Hollywood Drive-In Golf - The Haunting of Ghostly Greens
The newest game in town is also the priciest, not counting the additional CityWalk parking fee, but it’s still worth a round for putt-putt purists.
The Hollywood Drive-In’s two 18-hole courses are a celebration of B-movie chintz - flying saucers made from dinner plates and gill-men with zippers up their back, respectively. Each side offers a similar difficulty and variety of holes, but it’s tough not to pick horror when you’re at the studio that monsters built.
The Haunting of Ghostly Greens is what incoming guests see first from the moving walkways. It’s hard to miss the haunted house wearing a bus-sized slug from its sci-fi counterpart like a carnivorous scarf. While the boarded-up mansion may be the pinnacle of theming across the Ghostly Greens, there’s plenty to love across all 18 holes.
This is classic Clown’s-Mouth design in its Sunday best. Try not to lose your ball in a hedge maze based ever so slightly on The Shining. They may pose little threat to your ball, but creatures from black lagoons tend to spit when startled. Mind the gravestones and the familiar feet sticking out of the ground not far from them. It may not be the hardest course you’ve ever played - it’s probably the easiest par on the list - but you can’t beat the Drive-In for uncomplicated, unadulterated fun.
Play it after dark, when the purple rope lights outlining each hole come on, for a little extra atmosphere. A little extra discount, too - you don’t have to pay for parking after 6 PM. Universal’s buy-one-get-one deal isn’t a deep discount, but it does last as long as the receipt if you’re planning on coming back. If the price still puts you off, a full three dollars more than Disney as of this post, it’s worth mentioning that Hollywood Drive-In is easily the best maintained course around.
If you dig old-fashioned mini-golf and speak fluent B-movie, there’s no reason to play anywhere else.
The Wild West of miniature golf, in more ways than one.
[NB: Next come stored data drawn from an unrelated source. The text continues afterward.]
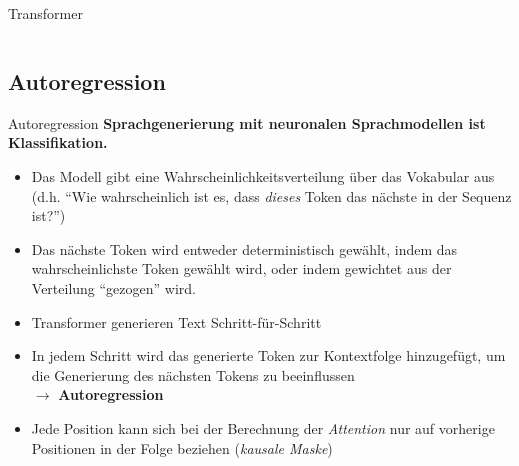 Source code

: \documentclass[aspectratio=169,10pt]{beamer}
\begin{document}
\begin{frame}{Transformer}
\begin{columns}[onlytextwidth,c]
    \end{columns}
\end{frame}

\subsection{Autoregression}

\begin{frame}[essential]{Autoregression}
    \small
    \textbf{Sprachgenerierung mit neuronalen Sprachmodellen ist Klassifikation.}
    \begin{itemize}
        \item Das Modell gibt eine Wahrscheinlichkeitsverteilung über das Vokabular aus (d.h. \enquote{Wie wahrscheinlich ist es, dass \emph{dieses} Token das nächste in der Sequenz ist?})
        \item Das nächste Token wird entweder deterministisch gewählt, indem das wahrscheinlichste Token gewählt wird, oder indem gewichtet aus der Verteilung \enquote{gezogen} wird.
    \end{itemize}

    \begin{definition}[Autoregression] \footnotesize
        \begin{itemize}
            \item Transformer generieren Text Schritt-für-Schritt
            \item In jedem Schritt wird das generierte Token zur Kontextfolge hinzugefügt, um die Generierung des nächsten Tokens zu beeinflussen \\
                $\rightarrow$ \textbf{Autoregression}
            \item Jede Position kann sich bei der Berechnung der \emph{Attention} nur auf vorherige Positionen in der Folge beziehen (\emph{kausale Maske})
        \end{itemize}
    \end{definition}
\end{frame}
\end{document}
It’s literally west, on the end of 192 closest to Disney property. You can spot Everest and the Tower of Terror if you know where to look. It’s Wild West themed, with 18-hole courses named “Prospector” and “Gold Nugget.” The flat rate is about $10, already less than all of its competition, but you can’t cross a hotel lobby without finding a coupon for $5.99. Packages are available if you’d like to chase your game with all-you-can-eat pizza from the Cicis conveniently built right into the Bonanza mountain range.
Then there’s the actual play.
The design abides by no chain standard. From most tees, a hole-in-one is only possible by dizzying mathematical probability. The cups aren’t always easy to spot, often guarded by a ridge just high enough to ruin gimme-putts and just low enough to hide in plain sight. Instead of the usual bricks or planks, holes are lined with jagged plaster rocks, making banked shots no less strategic than playing blindfolded. By the end, scorecards read like phone numbers.
But you just can’t beat the sum of its kitschy parts.
Bonanza’s website brags about the height of its mountains and the gurgle of its waterfalls, 21,000 gallons strong. You already know if you’ve passed the place - GOLF is spelled out in block letters across the highest peaks like a monument to the sport. In a way, it is. This is miniature golf in its purest form. A completely incongruous artificial landscape. A goofy, if borderline nominal theme. No discernible advantage between surgical aim and kamikaze force. Affordable enough for any night out. Built over a pizza buffet and a gift shop that, until recently, was still selling postcards for Kongfrontation.
Now that's what putt-putt is all about.